──────── GIVEN DATA ────────

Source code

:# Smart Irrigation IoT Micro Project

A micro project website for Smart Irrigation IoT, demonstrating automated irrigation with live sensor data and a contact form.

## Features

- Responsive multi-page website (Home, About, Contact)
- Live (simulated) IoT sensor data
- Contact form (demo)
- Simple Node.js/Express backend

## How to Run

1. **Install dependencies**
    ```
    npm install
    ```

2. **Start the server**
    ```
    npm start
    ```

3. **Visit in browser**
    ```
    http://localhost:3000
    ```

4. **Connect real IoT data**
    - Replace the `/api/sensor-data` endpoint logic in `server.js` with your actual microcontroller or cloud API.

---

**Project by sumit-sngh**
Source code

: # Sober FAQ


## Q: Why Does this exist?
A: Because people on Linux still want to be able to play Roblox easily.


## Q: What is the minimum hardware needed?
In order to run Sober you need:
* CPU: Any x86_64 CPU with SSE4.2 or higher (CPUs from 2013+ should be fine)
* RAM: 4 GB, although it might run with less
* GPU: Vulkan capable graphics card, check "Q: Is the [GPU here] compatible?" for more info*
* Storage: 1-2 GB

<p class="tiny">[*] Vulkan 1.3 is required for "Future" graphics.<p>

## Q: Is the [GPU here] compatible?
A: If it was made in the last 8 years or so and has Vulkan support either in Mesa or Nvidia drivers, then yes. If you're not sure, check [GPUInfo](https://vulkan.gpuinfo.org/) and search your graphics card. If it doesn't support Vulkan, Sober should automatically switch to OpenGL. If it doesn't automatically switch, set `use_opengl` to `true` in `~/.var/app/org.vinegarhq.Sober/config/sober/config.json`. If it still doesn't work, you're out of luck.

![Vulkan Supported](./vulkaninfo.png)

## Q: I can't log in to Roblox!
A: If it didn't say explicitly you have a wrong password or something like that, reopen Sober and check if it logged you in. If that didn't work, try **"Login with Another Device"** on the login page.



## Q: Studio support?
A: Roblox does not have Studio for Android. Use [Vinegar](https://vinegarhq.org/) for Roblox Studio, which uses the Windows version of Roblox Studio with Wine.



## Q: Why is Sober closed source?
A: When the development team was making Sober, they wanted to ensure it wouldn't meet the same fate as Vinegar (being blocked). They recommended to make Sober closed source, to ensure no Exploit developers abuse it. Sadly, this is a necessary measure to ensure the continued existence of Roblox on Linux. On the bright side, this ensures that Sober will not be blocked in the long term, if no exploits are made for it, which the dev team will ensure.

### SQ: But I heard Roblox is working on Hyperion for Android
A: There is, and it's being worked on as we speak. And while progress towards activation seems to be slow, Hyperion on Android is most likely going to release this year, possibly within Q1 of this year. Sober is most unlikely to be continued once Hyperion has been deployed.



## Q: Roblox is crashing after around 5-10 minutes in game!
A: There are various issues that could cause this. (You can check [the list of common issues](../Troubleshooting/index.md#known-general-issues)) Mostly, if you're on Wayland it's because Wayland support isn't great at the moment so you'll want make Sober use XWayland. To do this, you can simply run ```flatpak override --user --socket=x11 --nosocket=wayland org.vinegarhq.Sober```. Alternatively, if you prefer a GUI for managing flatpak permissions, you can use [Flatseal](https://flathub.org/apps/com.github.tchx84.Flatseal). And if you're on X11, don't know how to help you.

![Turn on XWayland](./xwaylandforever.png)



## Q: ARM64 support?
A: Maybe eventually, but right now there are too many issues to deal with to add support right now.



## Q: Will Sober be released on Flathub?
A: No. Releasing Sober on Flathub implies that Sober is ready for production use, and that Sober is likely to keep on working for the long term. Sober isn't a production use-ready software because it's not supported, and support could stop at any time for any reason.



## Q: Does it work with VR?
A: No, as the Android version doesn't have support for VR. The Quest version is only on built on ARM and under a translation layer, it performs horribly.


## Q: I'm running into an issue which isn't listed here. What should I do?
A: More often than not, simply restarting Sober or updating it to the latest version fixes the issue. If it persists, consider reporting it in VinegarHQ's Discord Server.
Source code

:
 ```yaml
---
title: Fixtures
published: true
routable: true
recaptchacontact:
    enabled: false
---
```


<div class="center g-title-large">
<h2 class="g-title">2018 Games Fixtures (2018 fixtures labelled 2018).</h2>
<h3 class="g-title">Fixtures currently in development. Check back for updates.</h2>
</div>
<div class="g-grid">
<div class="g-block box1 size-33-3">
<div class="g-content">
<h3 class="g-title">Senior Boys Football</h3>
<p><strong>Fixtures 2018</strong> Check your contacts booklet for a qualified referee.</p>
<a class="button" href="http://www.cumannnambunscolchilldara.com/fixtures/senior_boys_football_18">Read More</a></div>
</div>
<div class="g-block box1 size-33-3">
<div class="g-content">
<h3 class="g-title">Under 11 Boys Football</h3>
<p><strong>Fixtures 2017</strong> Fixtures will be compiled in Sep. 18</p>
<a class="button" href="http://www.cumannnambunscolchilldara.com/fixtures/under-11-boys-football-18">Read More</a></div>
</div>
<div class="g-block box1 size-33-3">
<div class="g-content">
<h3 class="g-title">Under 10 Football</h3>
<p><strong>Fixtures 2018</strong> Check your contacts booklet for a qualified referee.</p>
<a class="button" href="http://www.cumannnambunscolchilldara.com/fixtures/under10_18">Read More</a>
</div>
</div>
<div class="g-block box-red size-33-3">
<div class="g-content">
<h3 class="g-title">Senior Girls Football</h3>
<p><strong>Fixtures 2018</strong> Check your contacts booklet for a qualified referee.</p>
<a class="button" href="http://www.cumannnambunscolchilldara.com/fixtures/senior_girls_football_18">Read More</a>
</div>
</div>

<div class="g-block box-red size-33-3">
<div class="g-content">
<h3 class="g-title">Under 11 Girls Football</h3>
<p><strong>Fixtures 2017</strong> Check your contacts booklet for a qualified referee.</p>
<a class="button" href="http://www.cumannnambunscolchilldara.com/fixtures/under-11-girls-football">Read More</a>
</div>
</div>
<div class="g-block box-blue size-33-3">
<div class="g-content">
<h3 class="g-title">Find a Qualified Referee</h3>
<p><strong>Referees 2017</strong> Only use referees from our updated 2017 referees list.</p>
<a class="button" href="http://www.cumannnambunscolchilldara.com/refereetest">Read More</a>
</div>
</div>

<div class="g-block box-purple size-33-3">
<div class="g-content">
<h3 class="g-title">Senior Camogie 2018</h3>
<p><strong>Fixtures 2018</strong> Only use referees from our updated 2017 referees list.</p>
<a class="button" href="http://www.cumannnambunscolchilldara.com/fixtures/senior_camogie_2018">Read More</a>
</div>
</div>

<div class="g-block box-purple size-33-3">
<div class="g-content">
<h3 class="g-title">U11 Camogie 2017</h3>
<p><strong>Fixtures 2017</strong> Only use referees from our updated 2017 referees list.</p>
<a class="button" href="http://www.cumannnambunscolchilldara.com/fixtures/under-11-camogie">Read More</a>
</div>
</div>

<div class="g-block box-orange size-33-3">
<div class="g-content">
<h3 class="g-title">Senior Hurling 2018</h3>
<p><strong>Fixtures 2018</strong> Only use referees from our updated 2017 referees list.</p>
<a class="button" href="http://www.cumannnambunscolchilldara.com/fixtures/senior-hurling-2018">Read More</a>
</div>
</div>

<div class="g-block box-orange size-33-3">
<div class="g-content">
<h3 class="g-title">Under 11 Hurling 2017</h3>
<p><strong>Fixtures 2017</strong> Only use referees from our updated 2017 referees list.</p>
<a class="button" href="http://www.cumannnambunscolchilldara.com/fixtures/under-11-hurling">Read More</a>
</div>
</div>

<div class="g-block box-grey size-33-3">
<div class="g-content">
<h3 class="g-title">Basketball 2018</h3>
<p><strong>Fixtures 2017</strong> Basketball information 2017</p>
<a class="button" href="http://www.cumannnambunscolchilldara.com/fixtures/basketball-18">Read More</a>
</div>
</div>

────────

**TO DO:**
What lines above hold the word "Smart"? Pull each one out.

**OUTPUT:**
:# Smart Irrigation IoT Micro Project
A micro project website for Smart Irrigation IoT, demonstrating automated irrigation with live sensor data and a contact form.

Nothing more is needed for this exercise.